Wodtko, Thomas (Ulm University), Scheible, Alexander (Ulm University), Authaler, Dominik (Ulm University), Buchholz, Michael (Universität Ulm)

Batched Minimal Latency In-Sequence Ordering for Multi-Channel Data

Scheduled for presentation during the Regular Session "S28a-Multi-Sensor Fusion and Perception for Robust Autonomous Driving" (TH-LM-T28), Thursday, November 20, 2025, 10:30−10:50, Stradbroke

2025 IEEE 28th International Conference on Intelligent Transportation Systems (ITSC), November 18-21, 2025, Gold Coast, Australia

This information is tentative and subject to change. Compiled on October 18, 2025

Abstract

Fusion is a crucial part of the data processing in autonomous vehicles. Data from multiple sensors must be combined reliably to allow resilient behavior and motion planning. Generally, sensor data is received in an arbitrary order due to different acquisition frequencies, followed by transmission delays and varying processing times.
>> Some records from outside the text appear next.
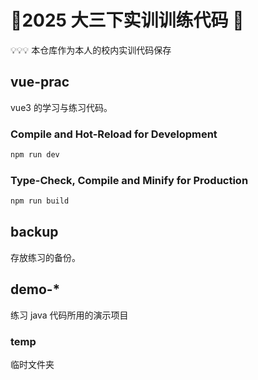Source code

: # 💩2025 大三下实训训练代码 💩

💡💡💡 本仓库作为本人的校内实训代码保存

## vue-prac

vue3 的学习与练习代码。

### Compile and Hot-Reload for Development

```sh
npm run dev
```

### Type-Check, Compile and Minify for Production

```sh
npm run build
```

## backup

存放练习的备份。

## demo-\*

练习 java 代码所用的演示项目

### temp

临时文件夹
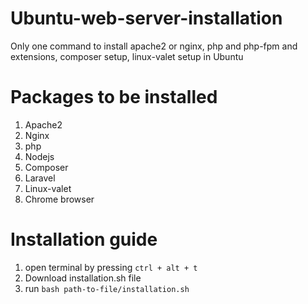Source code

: # Ubuntu-web-server-installation
Only one command to install apache2 or nginx, php and php-fpm and extensions, composer setup, linux-valet setup in Ubuntu

# Packages to be installed
1. Apache2
2. Nginx
3. php
4. Nodejs
5. Composer
6. Laravel
7. Linux-valet
8. Chrome browser

# Installation guide

1. open terminal by pressing ``` ctrl + alt + t ```
2. Download installation.sh file
3. run ``` bash path-to-file/installation.sh ```
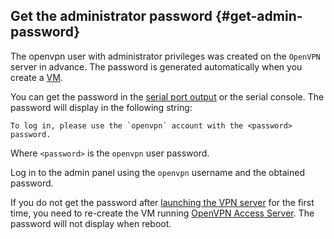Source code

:## Get the administrator password {#get-admin-password}

The openvpn user with administrator privileges was created on the `OpenVPN` server in advance. The password is generated automatically when you create a [VM](../../compute/concepts/vm.md).

You can get the password in the [serial port output](../../compute/operations/vm-info/get-serial-port-output) or the serial console. The password will display in the following string:

```text
To log in, please use the `openvpn` account with the <password> password.
```

Where `<password>` is the `openvpn` user password.

Log in to the admin panel using the `openvpn` username and the obtained password.

If you do not get the password after [launching the VPN server](#create-vpn-server) for the first time, you need to re-create the VM running [OpenVPN Access Server](/marketplace/products/yc/openvpn-access-server). The password will not display when reboot.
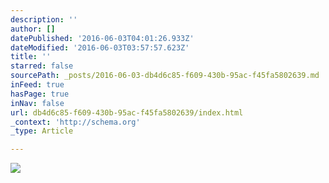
 ```yaml
---
description: ''
author: []
datePublished: '2016-06-03T04:01:26.933Z'
dateModified: '2016-06-03T03:57:57.623Z'
title: ''
starred: false
sourcePath: _posts/2016-06-03-db4d6c85-f609-430b-95ac-f45fa5802639.md
inFeed: true
hasPage: true
inNav: false
url: db4d6c85-f609-430b-95ac-f45fa5802639/index.html
_context: 'http://schema.org'
_type: Article

---
```

![](https://the-grid-user-content.s3-us-west-2.amazonaws.com/ea0b0b51-83f6-4c1c-a463-2296816656cb.jpg)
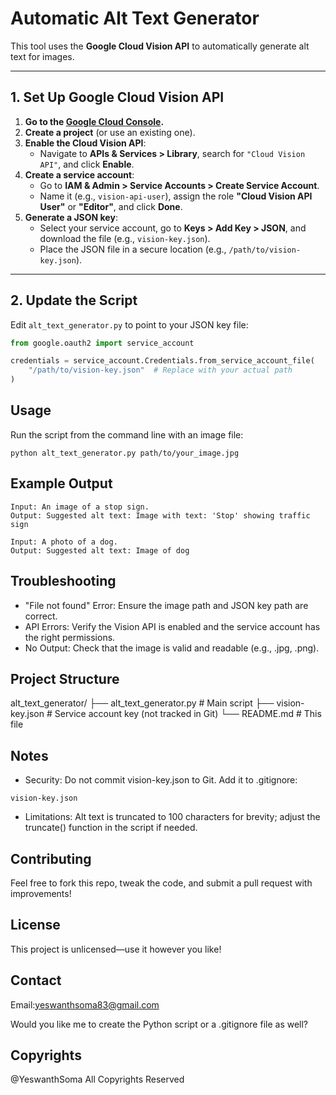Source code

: # Automatic Alt Text Generator

This tool uses the **Google Cloud Vision API** to automatically generate alt text for images.

---

## 1. Set Up Google Cloud Vision API

1. **Go to the [Google Cloud Console](https://console.cloud.google.com/).**
2. **Create a project** (or use an existing one).
3. **Enable the Cloud Vision API**:
   - Navigate to **APIs & Services > Library**, search for `"Cloud Vision API"`, and click **Enable**.
4. **Create a service account**:
   - Go to **IAM & Admin > Service Accounts > Create Service Account**.
   - Name it (e.g., `vision-api-user`), assign the role **"Cloud Vision API User"** or **"Editor"**, and click **Done**.
5. **Generate a JSON key**:
   - Select your service account, go to **Keys > Add Key > JSON**, and download the file (e.g., `vision-key.json`).
   - Place the JSON file in a secure location (e.g., `/path/to/vision-key.json`).

---

## 2. Update the Script

Edit `alt_text_generator.py` to point to your JSON key file:

```python
from google.oauth2 import service_account

credentials = service_account.Credentials.from_service_account_file(
    "/path/to/vision-key.json"  # Replace with your actual path
)
```
## Usage

Run the script from the command line with an image file:
```
python alt_text_generator.py path/to/your_image.jpg
```
## Example Output

```
Input: An image of a stop sign.
Output: Suggested alt text: Image with text: 'Stop' showing traffic sign

Input: A photo of a dog.
Output: Suggested alt text: Image of dog
```
## Troubleshooting

- "File not found" Error: Ensure the image path and JSON key path are correct.
- API Errors: Verify the Vision API is enabled and the service account has the right permissions.
- No Output: Check that the image is valid and readable (e.g., .jpg, .png).

## Project Structure

alt_text_generator/
├── alt_text_generator.py  # Main script
├── vision-key.json        # Service account key (not tracked in Git)
└── README.md              # This file

## Notes

- Security: Do not commit vision-key.json to Git. Add it to .gitignore:


```
vision-key.json
```
- Limitations: Alt text is truncated to 100 characters for brevity; adjust the truncate() function in the script if needed.


## Contributing

Feel free to fork this repo, tweak the code, and submit a pull request with improvements!
## License

This project is unlicensed—use it however you like!
## Contact

Email:yeswanthsoma83@gmail.com

Would you like me to create the Python script or a .gitignore file as well?

## Copyrights
@YeswanthSoma
All Copyrights Reserved
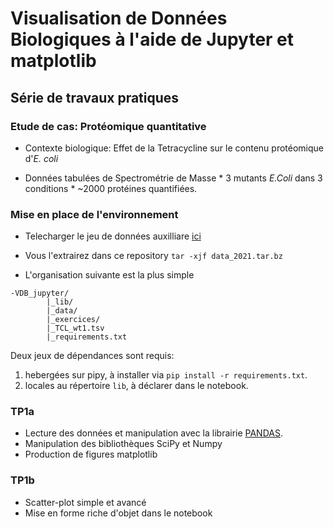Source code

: # Visualisation de Données Biologiques à l'aide de Jupyter et matplotlib

## Série de travaux pratiques

### Etude de cas: Protéomique quantitative

* Contexte biologique: Effet de la Tetracycline sur le contenu protéomique d'*E. coli*

* Données tabulées de Spectrométrie de Masse
        * 3 mutants *E.Coli* dans 3 conditions
        * ~2000 protéines quantifiées.

### Mise en place de l'environnement
* Telecharger le jeu de données auxilliare [ici](https://filesender.renater.fr/?s=download&token=13923b9f-94fa-47f8-8641-34afc781cb12)

* Vous l'extrairez dans ce repository `tar -xjf data_2021.tar.bz`

* L'organisation suivante est la plus simple 
```
-VDB_jupyter/
        |_lib/
        |_data/
        |_exercices/
        |_TCL_wt1.tsv
        |_requirements.txt
```

Deux jeux de dépendances sont requis:
1. hebergées sur pipy, à installer via `pip install -r requirements.txt`.
2. locales au répertoire `lib`, à déclarer dans le notebook.

### TP1a

- Lecture des données et manipulation avec la librairie [PANDAS](https://pandas.pydata.org/).
- Manipulation des bibliothèques SciPy et Numpy
- Production de figures matplotlib

### TP1b

- Scatter-plot simple et avancé
- Mise en forme riche d'objet dans le notebook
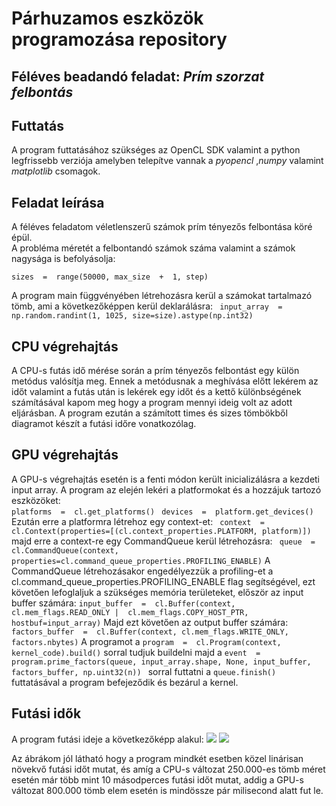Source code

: # Párhuzamos eszközök programozása repository

## Féléves beadandó feladat: *Prím szorzat felbontás*


## Futtatás
A program futtatásához szükséges az OpenCL SDK valamint a python legfrissebb verziója amelyben telepítve vannak a *pyopencl* ,*numpy* valamint *matplotlib* csomagok.

## Feladat leírása
A féléves feladatom véletlenszerű számok prím tényezős felbontása köré épül. <br/>
A probléma méretét a felbontandó számok száma valamint a számok nagysága is befolyásolja:

```sizes  =  range(50000, max_size  +  1, step)```

A program main függvényében létrehozásra kerül a  számokat tartalmazó tömb, ami a következőképpen kerül deklarálásra: 
``` input_array  =  np.random.randint(1, 1025, size=size).astype(np.int32)```

## CPU végrehajtás
A CPU-s futás idő mérése során a prím tényezős felbontást egy külön metódus valósítja meg. Ennek a metódusnak a meghívása előtt lekérem az időt valamint a futás után is lekérek egy időt és a kettő különbségének számításával kapom meg hogy a program mennyi ideig volt az adott eljárásban. A program ezután a számított times és sizes tömbökből diagramot készít a futási időre vonatkozólag.  

## GPU végrehajtás
A GPU-s végrehajtás esetén is a fenti módon került inicializálásra a kezdeti input array. A program az elején lekéri a platformokat és a hozzájuk tartozó eszközöket:  
```platforms  =  cl.get_platforms()```
``` devices  =  platform.get_devices()```
Ezután erre a platformra létrehoz egy context-et:
``` context  =  cl.Context(properties=[(cl.context_properties.PLATFORM, platform)])```
majd erre a context-re egy CommandQueue kerül létrehozásra:
``` queue  =  cl.CommandQueue(context, properties=cl.command_queue_properties.PROFILING_ENABLE)```
A CommandQueue létrehozásakor engedélyezzük a profiling-et a cl.command_queue_properties.PROFILING_ENABLE flag segítségével, ezt követően lefoglaljuk a szükséges memória területeket, először az input buffer számára:
```input_buffer  =  cl.Buffer(context, cl.mem_flags.READ_ONLY |  cl.mem_flags.COPY_HOST_PTR, hostbuf=input_array)```
Majd ezt követően az output buffer számára: 
```factors_buffer  =  cl.Buffer(context, cl.mem_flags.WRITE_ONLY, factors.nbytes)```
A programot a 
```program  =  cl.Program(context, kernel_code).build()```
sorral tudjuk buildelni majd a 
```event  =  program.prime_factors(queue, input_array.shape, None, input_buffer, factors_buffer, np.uint32(n)) ```
sorral futtatni a 
```queue.finish()``` 
futtatásával a program befejeződik és bezárul a kernel.
## Futási idők
A program futási ideje a következőképp alakul:
<img src="Semitask/Figure_1.png">
<img src="Semitask/Figure_2.png">

Az ábrákom jól látható hogy a program mindkét esetben közel linárisan növekvő futási időt mutat, és amíg a CPU-s változat 250.000-es tömb méret esetén már több mint 10 másodperces futási időt mutat, addig a GPU-s változat 800.000 tömb elem esetén is mindössze pár milisecond alatt fut le.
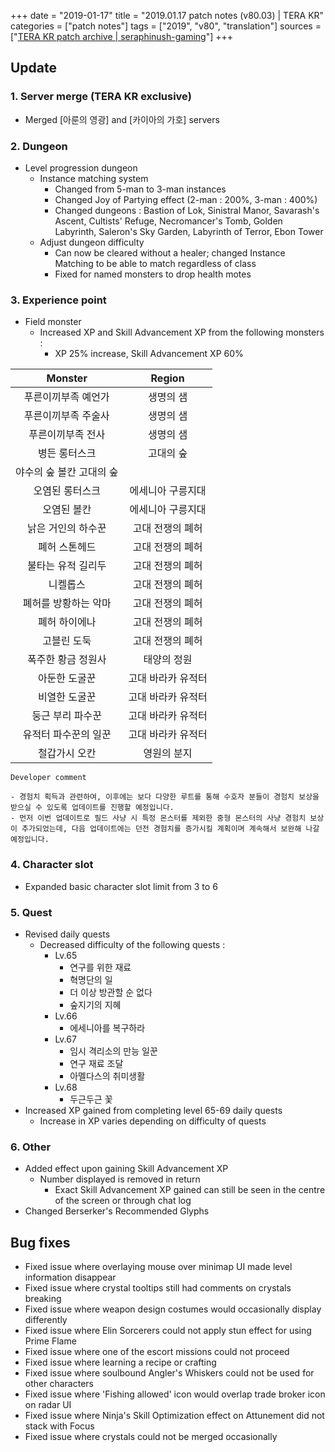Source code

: +++
date = "2019-01-17"
title = "2019.01.17 patch notes (v80.03) | TERA KR"
categories = ["patch notes"]
tags = ["2019", "v80", "translation"]
sources = ["[TERA KR patch archive | seraphinush-gaming](/ko/patch/2019/v80-03)"]
+++

## Update

### **1.** Server merge (TERA KR exclusive)
- Merged [아룬의 영광] and [카이아의 가호] servers

### **2.** Dungeon
- Level progression dungeon
  - Instance matching system
    - Changed from 5-man to 3-man instances
    - Changed Joy of Partying effect (2-man : 200%, 3-man : 400%)
    - Changed dungeons : Bastion of Lok, Sinistral Manor, Savarash's Ascent, Cultists' Refuge, Necromancer's Tomb, Golden Labyrinth, Saleron's Sky Garden, Labyrinth of Terror, Ebon Tower
  - Adjust dungeon difficulty
    - Can now be cleared without a healer; changed Instance Matching to be able to match regardless of class
    - Fixed for named monsters to drop health motes

### **3.** Experience point
- Field monster
  - Increased XP and Skill Advancement XP from the following monsters :
    - XP 25% increase, Skill Advancement XP 60%

| Monster | Region |
| :-: | :-: |
| 푸른이끼부족 예언가 | 생명의 샘 |
| 푸른이끼부족 주술사 | 생명의 샘 |
| 푸른이끼부족 전사 | 생명의 샘 |
| 병든 롱터스크 | 고대의 숲 |
| 야수의 숲 볼칸 고대의 숲 |
| 오염된 롱터스크 | 에세니아 구릉지대 |
| 오염된 볼칸 | 에세니아 구릉지대 |
| 낡은 거인의 하수꾼 | 고대 전쟁의 폐허 |
| 폐허 스톤헤드 | 고대 전쟁의 폐허 |
| 불타는 유적 길리두 | 고대 전쟁의 폐허 |
| 니켈롭스 | 고대 전쟁의 폐허 |
| 폐허를 방황하는 악마 | 고대 전쟁의 폐허 |
| 폐허 하이에나 | 고대 전쟁의 폐허 |
| 고블린 도둑 | 고대 전쟁의 폐허 |
| 폭주한 황금 정원사 | 태양의 정원 |
| 아둔한 도굴꾼 | 고대 바라카 유적터 |
| 비열한 도굴꾼 | 고대 바라카 유적터 |
| 둥근 부리 파수꾼 | 고대 바라카 유적터 |
| 유적터 파수꾼의 일꾼 | 고대 바라카 유적터 |
| 철갑가시 오칸 | 영원의 분지 |

```
Developer comment

- 경험치 획득과 관련하여, 이후에는 보다 다양한 루트를 통해 수호자 분들이 경험치 보상을 받으실 수 있도록 업데이트를 진행할 예정입니다.
- 먼저 이번 업데이트로 필드 사냥 시 특정 몬스터를 제외한 중형 몬스터의 사냥 경험치 보상이 추가되었는데, 다음 업데이트에는 던전 경험치를 증가시킬 계획이며 계속해서 보완해 나갈 예정입니다.
```

### **4.** Character slot
- Expanded basic character slot limit from 3 to 6

### **5.** Quest
- Revised daily quests
  - Decreased difficulty of the following quests :
    - Lv.65
      - 연구를 위한 재료
      - 혁명단의 일
      - 더 이상 방관할 순 없다
      - 숲지기의 지혜
    - Lv.66
      - 에세니아를 복구하라
    - Lv.67
      - 임시 격리소의 만능 일꾼
      - 연구 재료 조달
      - 아멜다스의 취미생활
    - Lv.68
      - 두근두근 꽃
- Increased XP gained from completing level 65-69 daily quests
  - Increase in XP varies depending on difficulty of quests

### **6.** Other
- Added effect upon gaining Skill Advancement XP
  - Number displayed is removed in return
    - Exact Skill Advancement XP gained can still be seen in the centre of the screen or through chat log
- Changed Berserker's Recommended Glyphs

## Bug fixes

- Fixed issue where overlaying mouse over minimap UI made level information disappear
- Fixed issue where crystal tooltips still had comments on crystals breaking
- Fixed issue where weapon design costumes would occasionally display differently
- Fixed issue where Elin Sorcerers could not apply stun effect for using Prime Flame
- Fixed issue where one of the escort missions could not proceed
- Fixed issue where learning a recipe or crafting 
- Fixed issue where soulbound Angler's Whiskers could not be used for other characters
- Fixed issue where 'Fishing allowed' icon would overlap trade broker icon on radar UI
- Fixed issue where Ninja's Skill Optimization effect on Attunement did not stack with Focus
- Fixed issue where crystals could not be merged occasionally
However, processing and fusion modules usually require in-sequence data reception and may impose further requirements, such as receiving data batches containing data from different sensors acquired at similar times. While approaches exist to ensure in-sequence data reception, methods are lacking to realize any other data reception requirements. With this work, we propose a novel buffering approach that extends our previously proposed minimal latency method. Our new approach operates in two modes of delivering groups of data samples, providing wide applicability for various tasks. Always considering the estimated data acquisition sequence, data from streams is either accumulated and forwarded in a batch or matched, and tuples with one data sample from every stream are forwarded. Our method explicitly detects missing data samples, is robust to unreliable transmission channels, and can even compensate for missing data in some cases while maintaining minimal induced latency. In our evaluation, we demonstrate the superiority of our approach over other state-of-the-art methods and highlight the improvements toward robust fusion in intelligent vehicles.